A fixed mindset means you believe intelligence, talent, and other qualities are innate and unchangeable. If you’re not good at something, you typically think you will never be good at it. By contrast, a growth mindset means you believe intelligence and talent can be developed with practice and effort. Not surprisingly, your mindset plays a major role in your motivation, resilience, and achievement.
While many people are familiar with these definitions, they are sometimes unsure exactly how to put these concepts into daily practice. What do growth mindset beliefs and language look and sound like? How can you replace a fixed mindset belief with a healthier growth mindset belief? Explaining the difference to children can also be a tricky task.
Read through the fixed mindset vs. growth mindset examples below for clarity, then share with your children or students to help them understand the difference. You can also check out our Fixed Mindset versus Growth Mindset quiz!
15 Fixed Mindset vs. Growth Mindset Examples
Many people have specific fixed mindset triggers, like comparisons or tough challenges. Do some of the fixed mindset examples sound familiar? They may help you identify the triggers of your children or students, and help you work together to improve. With each example, you’ll find a helpful tip for supporting the shift from fixed mindset to growth mindset.

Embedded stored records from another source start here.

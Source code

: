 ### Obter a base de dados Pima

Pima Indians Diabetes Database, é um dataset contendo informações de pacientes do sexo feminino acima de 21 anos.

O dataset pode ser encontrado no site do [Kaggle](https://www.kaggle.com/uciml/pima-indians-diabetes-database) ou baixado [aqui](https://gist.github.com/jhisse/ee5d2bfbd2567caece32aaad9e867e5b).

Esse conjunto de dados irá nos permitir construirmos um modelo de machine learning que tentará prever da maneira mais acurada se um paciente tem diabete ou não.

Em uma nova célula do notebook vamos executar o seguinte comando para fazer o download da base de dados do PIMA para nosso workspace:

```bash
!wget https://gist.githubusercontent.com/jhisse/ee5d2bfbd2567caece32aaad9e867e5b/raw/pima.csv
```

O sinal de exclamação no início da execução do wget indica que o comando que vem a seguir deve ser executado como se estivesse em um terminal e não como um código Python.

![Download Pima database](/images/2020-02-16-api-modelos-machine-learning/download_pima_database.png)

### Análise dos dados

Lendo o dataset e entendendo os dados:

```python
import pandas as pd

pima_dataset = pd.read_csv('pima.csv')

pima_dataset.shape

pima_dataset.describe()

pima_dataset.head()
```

Examples of Identity and Self-Improvement
Fixed Mindset: I’m either good at something or I’m not.
Growth Mindset: I can improve my skills with effort and practice.

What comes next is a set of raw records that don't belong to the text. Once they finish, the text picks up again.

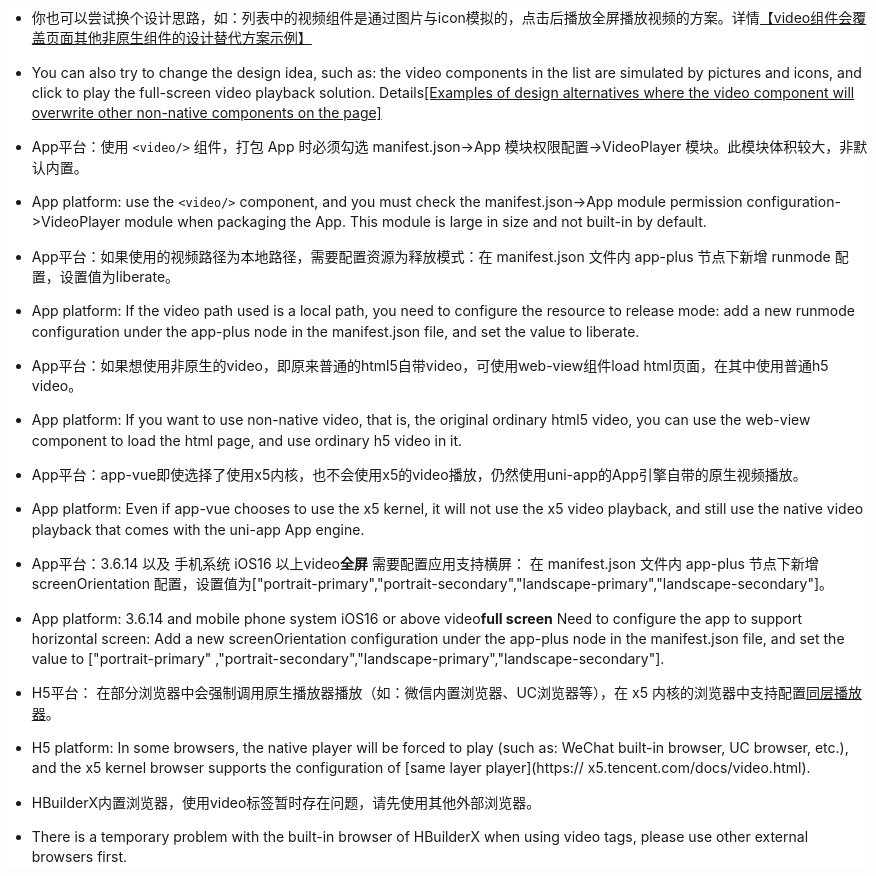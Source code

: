 - 你也可以尝试换个设计思路，如：列表中的视频组件是通过图片与icon模拟的，点击后播放全屏播放视频的方案。详情[【video组件会覆盖页面其他非原生组件的设计替代方案示例】](https://ext.dcloud.net.cn/plugin?id=3549)
- You can also try to change the design idea, such as: the video components in the list are simulated by pictures and icons, and click to play the full-screen video playback solution. Details[[Examples of design alternatives where the video component will overwrite other non-native components on the page]](https://ext.dcloud.net.cn/plugin?id=3549)

- App平台：使用 `<video/>` 组件，打包 App 时必须勾选 manifest.json->App 模块权限配置->VideoPlayer 模块。此模块体积较大，非默认内置。
- App platform: use the `<video/>` component, and you must check the manifest.json->App module permission configuration->VideoPlayer module when packaging the App. This module is large in size and not built-in by default.
- App平台：如果使用的视频路径为本地路径，需要配置资源为释放模式：在 manifest.json 文件内 app-plus 节点下新增 runmode 配置，设置值为liberate。
- App platform: If the video path used is a local path, you need to configure the resource to release mode: add a new runmode configuration under the app-plus node in the manifest.json file, and set the value to liberate.
- App平台：如果想使用非原生的video，即原来普通的html5自带video，可使用web-view组件load html页面，在其中使用普通h5 video。
- App platform: If you want to use non-native video, that is, the original ordinary html5 video, you can use the web-view component to load the html page, and use ordinary h5 video in it.
- App平台：app-vue即使选择了使用x5内核，也不会使用x5的video播放，仍然使用uni-app的App引擎自带的原生视频播放。
- App platform: Even if app-vue chooses to use the x5 kernel, it will not use the x5 video playback, and still use the native video playback that comes with the uni-app App engine.
- App平台：3.6.14 以及 手机系统 iOS16 以上video**全屏** 需要配置应用支持横屏： 在 manifest.json 文件内 app-plus 节点下新增 screenOrientation 配置，设置值为["portrait-primary","portrait-secondary","landscape-primary","landscape-secondary"]。
- App platform: 3.6.14 and mobile phone system iOS16 or above video**full screen** Need to configure the app to support horizontal screen: Add a new screenOrientation configuration under the app-plus node in the manifest.json file, and set the value to ["portrait-primary" ,"portrait-secondary","landscape-primary","landscape-secondary"].
- H5平台： 在部分浏览器中会强制调用原生播放器播放（如：微信内置浏览器、UC浏览器等），在 x5 内核的浏览器中支持配置[同层播放器](https://x5.tencent.com/docs/video.html)。
- H5 platform: In some browsers, the native player will be forced to play (such as: WeChat built-in browser, UC browser, etc.), and the x5 kernel browser supports the configuration of [same layer player](https:// x5.tencent.com/docs/video.html).
- HBuilderX内置浏览器，使用video标签暂时存在问题，请先使用其他外部浏览器。
- There is a temporary problem with the built-in browser of HBuilderX when using video tags, please use other external browsers first.

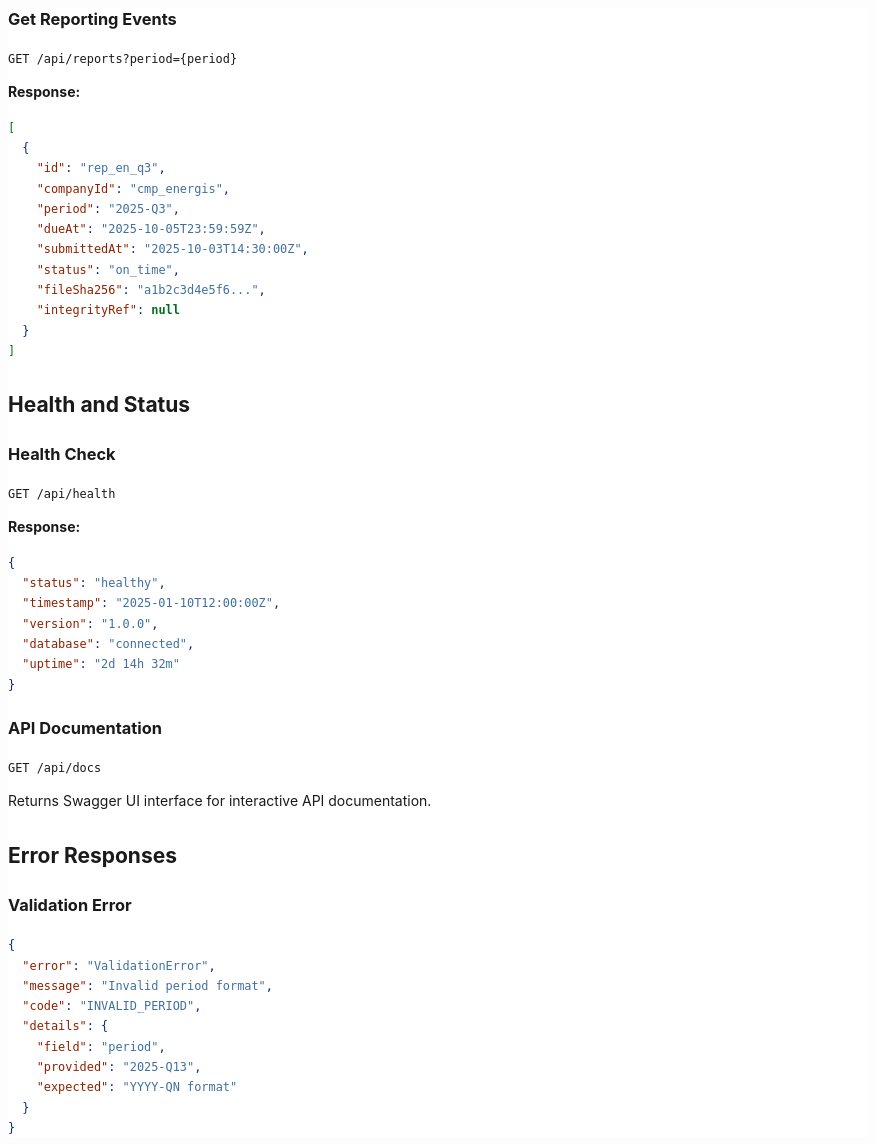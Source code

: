 ### Get Reporting Events
```http
GET /api/reports?period={period}
```

**Response:**
```json
[
  {
    "id": "rep_en_q3",
    "companyId": "cmp_energis",
    "period": "2025-Q3",
    "dueAt": "2025-10-05T23:59:59Z",
    "submittedAt": "2025-10-03T14:30:00Z",
    "status": "on_time",
    "fileSha256": "a1b2c3d4e5f6...",
    "integrityRef": null
  }
]
```

## Health and Status

### Health Check
```http
GET /api/health
```

**Response:**
```json
{
  "status": "healthy",
  "timestamp": "2025-01-10T12:00:00Z",
  "version": "1.0.0",
  "database": "connected",
  "uptime": "2d 14h 32m"
}
```

### API Documentation
```http
GET /api/docs
```
Returns Swagger UI interface for interactive API documentation.

## Error Responses

### Validation Error
```json
{
  "error": "ValidationError",
  "message": "Invalid period format",
  "code": "INVALID_PERIOD",
  "details": {
    "field": "period",
    "provided": "2025-Q13",
    "expected": "YYYY-QN format"
  }
}
```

Tip: Ask children if they have ever struggled to master a skill, and then improved over time. Examples may include reading, writing neatly, riding a bike, or playing an instrument. You can also provide examples from your own life or the lives of famous people. Children will see clear evidence that no one starts out as an expert and they are capable of improvement.
Fixed Mindset: When people give me feedback, it feels like criticism.

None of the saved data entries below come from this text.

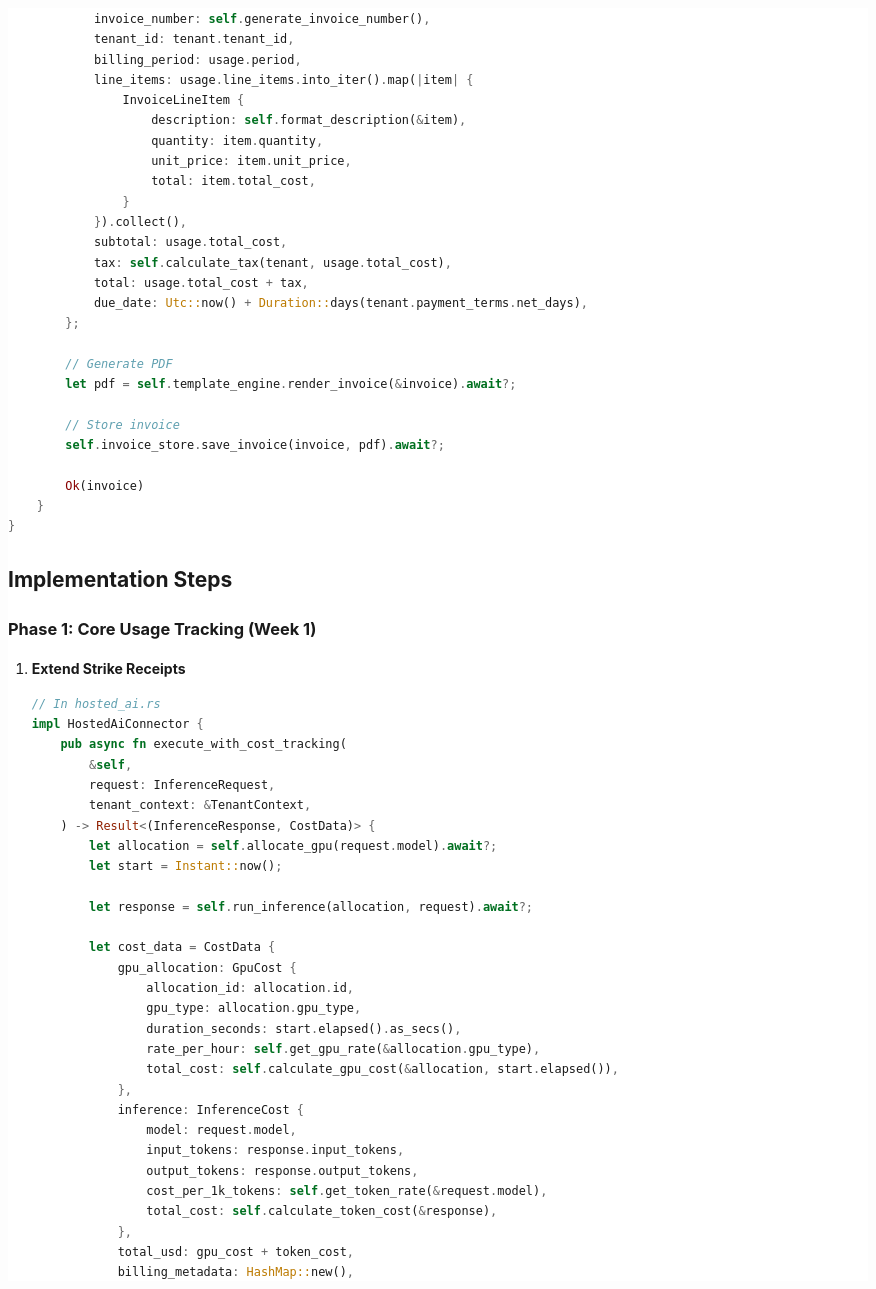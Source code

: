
 ```rust
            invoice_number: self.generate_invoice_number(),
            tenant_id: tenant.tenant_id,
            billing_period: usage.period,
            line_items: usage.line_items.into_iter().map(|item| {
                InvoiceLineItem {
                    description: self.format_description(&item),
                    quantity: item.quantity,
                    unit_price: item.unit_price,
                    total: item.total_cost,
                }
            }).collect(),
            subtotal: usage.total_cost,
            tax: self.calculate_tax(tenant, usage.total_cost),
            total: usage.total_cost + tax,
            due_date: Utc::now() + Duration::days(tenant.payment_terms.net_days),
        };
        
        // Generate PDF
        let pdf = self.template_engine.render_invoice(&invoice).await?;
        
        // Store invoice
        self.invoice_store.save_invoice(invoice, pdf).await?;
        
        Ok(invoice)
    }
}
```

## Implementation Steps

### Phase 1: Core Usage Tracking (Week 1)

1. **Extend Strike Receipts**
   ```rust
   // In hosted_ai.rs
   impl HostedAiConnector {
       pub async fn execute_with_cost_tracking(
           &self,
           request: InferenceRequest,
           tenant_context: &TenantContext,
       ) -> Result<(InferenceResponse, CostData)> {
           let allocation = self.allocate_gpu(request.model).await?;
           let start = Instant::now();
           
           let response = self.run_inference(allocation, request).await?;
           
           let cost_data = CostData {
               gpu_allocation: GpuCost {
                   allocation_id: allocation.id,
                   gpu_type: allocation.gpu_type,
                   duration_seconds: start.elapsed().as_secs(),
                   rate_per_hour: self.get_gpu_rate(&allocation.gpu_type),
                   total_cost: self.calculate_gpu_cost(&allocation, start.elapsed()),
               },
               inference: InferenceCost {
                   model: request.model,
                   input_tokens: response.input_tokens,
                   output_tokens: response.output_tokens,
                   cost_per_1k_tokens: self.get_token_rate(&request.model),
                   total_cost: self.calculate_token_cost(&response),
               },
               total_usd: gpu_cost + token_cost,
               billing_metadata: HashMap::new(),
   ```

Growth Mindset: I appreciate when people give me feedback. It helps me learn and grow.
Tip: Consider making feedback a two-way conversation in your classroom. On students’ writing, for example, ask them to reply to your comments with a comment saying, “I learned _____________.” Alternatively, provide students with a way to immediately implement the feedback they receive. This makes it easier to link feedback with progress and growth.
Whether at home or in the classroom, ask for feedback in addition to providing it (e.g., “How could I have made that lesson better?” or, “Is there anything I can do to support you more?”). Model gracefully accepting and learning from feedback.
Fixed Mindset: I’m just not good at math.
Growth Mindset: Math is challenging for me, but I know I can improve.
Tip: If a child struggles with a specific subject at school, provide extra support and track progress. Parents can collaborate with the child’s teacher and look for educational resources online or in-person. As the child’s grades improve, emphasize how far they have come. Celebrate their hard work and progress and continue to encourage the belief that there is always room to learn and grow.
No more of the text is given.